Clichés become clichés in the first place because they contain, at their heart, a nugget of truth. Some stereotypes, although scarcely all, are the same way – and some people deliberately play to the stereotypes their heritage evokes, such as the Latin lover, the frugal Scotsman and, as in this book, the Jewish mother.
You get three Jewish mothers here for the price of one, although it is the name of Jill Zarin – known from The Real Housewives of New York City on the Bravo network – that gets the most play. Gloria Kamen is Jill’s mother; Lisa Wexler is Jill’s sister. The three women are clearly cut from the same cloth, at least within the pages of this guide-to-life book. Each gets a chance to express herself separately on a subject, but there is virtually no attitudinal difference in what they say. As for the content of the book – well, there is content, but it is so frothy that it seems ready to evaporate if you examine it too closely. It is also rather strangely old-fashioned. Take the subject of dating and sex: “A Jewish mother does not advise you to live together before marriage. …Why would a guy choose to get married if he gets all the benefits of marriage by living together, without the burdens? …Why should he get to see you in your pretty underwear without having to accompany you to your parents’ on the holidays or help pay for all those pretty negligees?” Oh, come on – didn’t that sort of thinking go out of style about 50 years ago? Do these women really think people who cohabit don’t see each other in everyday working clothes and don’t visit each other’s families? Obviously this is a very, very skewed view of human relationships – made more so when, after the general statements, the authors get to make some specific ones. From Lisa: “I don’t understand couples who would rather live together before getting married just because they want to save up for a ring.” From Jill: “One of the rules I learned from my mother is to never move to a city for a man without a ring and obviously never move in with a man without a ring.” And from Gloria, who is her mother: “In my day, people simply did not live together before they got married.” Apparently her day has continued to today in this particular group – both the sexual revolution and women’s liberation passed these three Jewish mothers by, in terms of their attitudes if not necessarily their experience.
Of course, it is this attitudinal hyper-traditionalism, delivered with a kind of homespun certainty, that will attract some readers. They will find plenty of it. “We strongly believe that Jews should marry Jews, Christians should wed Christians and so on.” “Learn as much as you can for as long as you can.” “A real friend will kvell [be joyful about someone else’s accomplishments] when you receive that promotion you’ve been working for, your kid has gotten into Harvard (it should only happen!) or you finally manage to lose those last ten pounds.” “Ideally, we do not push our kids into doing anything [as a career] they wouldn’t be happy doing. But we are not above giving a shove in the right direction.”

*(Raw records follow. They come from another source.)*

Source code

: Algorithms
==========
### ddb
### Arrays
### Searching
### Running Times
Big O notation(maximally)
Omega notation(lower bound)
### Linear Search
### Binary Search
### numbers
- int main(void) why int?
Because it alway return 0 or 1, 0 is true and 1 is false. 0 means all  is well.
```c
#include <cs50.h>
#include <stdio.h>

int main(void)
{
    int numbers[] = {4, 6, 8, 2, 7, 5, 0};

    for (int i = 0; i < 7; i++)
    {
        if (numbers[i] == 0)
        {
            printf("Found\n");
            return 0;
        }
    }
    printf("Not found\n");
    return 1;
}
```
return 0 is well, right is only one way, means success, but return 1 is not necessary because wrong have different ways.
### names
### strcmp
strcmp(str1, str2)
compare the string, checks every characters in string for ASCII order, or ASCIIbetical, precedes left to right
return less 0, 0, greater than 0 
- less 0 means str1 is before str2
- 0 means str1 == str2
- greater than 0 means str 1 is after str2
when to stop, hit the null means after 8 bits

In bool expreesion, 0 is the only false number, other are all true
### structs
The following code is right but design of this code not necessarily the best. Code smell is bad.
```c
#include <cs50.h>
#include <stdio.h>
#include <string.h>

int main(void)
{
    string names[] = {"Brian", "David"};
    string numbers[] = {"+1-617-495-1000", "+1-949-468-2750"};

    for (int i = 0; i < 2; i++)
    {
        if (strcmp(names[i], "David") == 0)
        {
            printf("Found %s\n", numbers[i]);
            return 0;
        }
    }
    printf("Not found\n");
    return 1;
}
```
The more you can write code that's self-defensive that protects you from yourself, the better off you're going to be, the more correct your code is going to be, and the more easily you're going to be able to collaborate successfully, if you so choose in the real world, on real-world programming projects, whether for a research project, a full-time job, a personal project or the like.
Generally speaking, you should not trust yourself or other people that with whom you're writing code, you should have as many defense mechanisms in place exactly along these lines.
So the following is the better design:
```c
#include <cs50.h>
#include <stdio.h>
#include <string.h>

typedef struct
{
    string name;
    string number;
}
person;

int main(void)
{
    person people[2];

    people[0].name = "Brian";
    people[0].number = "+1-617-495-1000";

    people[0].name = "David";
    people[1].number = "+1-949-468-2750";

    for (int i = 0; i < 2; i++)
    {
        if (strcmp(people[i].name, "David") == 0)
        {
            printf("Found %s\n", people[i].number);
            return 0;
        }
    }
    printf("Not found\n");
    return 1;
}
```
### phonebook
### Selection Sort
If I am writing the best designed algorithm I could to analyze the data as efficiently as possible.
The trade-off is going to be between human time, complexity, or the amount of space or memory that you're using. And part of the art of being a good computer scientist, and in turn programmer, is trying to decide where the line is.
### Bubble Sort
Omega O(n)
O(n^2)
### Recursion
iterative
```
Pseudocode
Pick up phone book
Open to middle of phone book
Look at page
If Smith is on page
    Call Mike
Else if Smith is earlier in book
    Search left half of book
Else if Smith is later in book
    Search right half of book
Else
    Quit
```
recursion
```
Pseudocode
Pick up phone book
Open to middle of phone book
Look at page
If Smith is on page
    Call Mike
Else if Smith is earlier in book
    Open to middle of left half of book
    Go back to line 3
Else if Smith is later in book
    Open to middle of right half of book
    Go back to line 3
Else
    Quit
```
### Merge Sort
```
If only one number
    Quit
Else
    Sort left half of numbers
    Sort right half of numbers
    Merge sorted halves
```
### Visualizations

Readers who are not enthralled by this sort of dispensing of this sort of pseudo-wisdom will quickly start wondering what planet these women are from. The answer is, of course, the planet New York City – specifically the planet Jewish New York City, which apparently accounts for a lot (and not just the sprinkling of Yiddish terms). Even advice that is intended to be with-it and plainspoken tends to come across as hectoring here. For example, what should a woman do if her marriage is not going well and she flirts a little too avidly with an attractive co-worker? Should she tell her husband what happened? From Gloria: “Why do you want to confess? To make yourself feel better? To alleviate your own guilt? Too bad. If you intend to stay with your husband and work on your marriage, then shut up and don’t say a word. …Fooling around was your sin; your punishment is that you have to live with what you did.” Wow! And this is in a hypothetical example of someone who was not actually unfaithful – only “almost.”
These self-proclaimed Jewish mothers are big on forgiveness of close friends and family, but not so forgiving otherwise. And they really do have an almost laughably narrow view of human relationships in the 21st century: “Two parents are better than one. Don’t holler—of course, there are exceptions to this rule.” But rules are what Secrets of a Jewish Mother is ultimately all about – rules on how to live, with whom, when, under what circumstances, doing what sort of work, where, for what kind of payment, and on and on and on and on. And if you don’t like what you are told here – well, you can always feel guilty for not “getting” it. Guilt is a big behavioral driver for these women – and, in fact, the use of guilt as a motivator by Jewish mothers is not only a stereotype, not only a cliché, but, as readers of this book will discover, a way of life.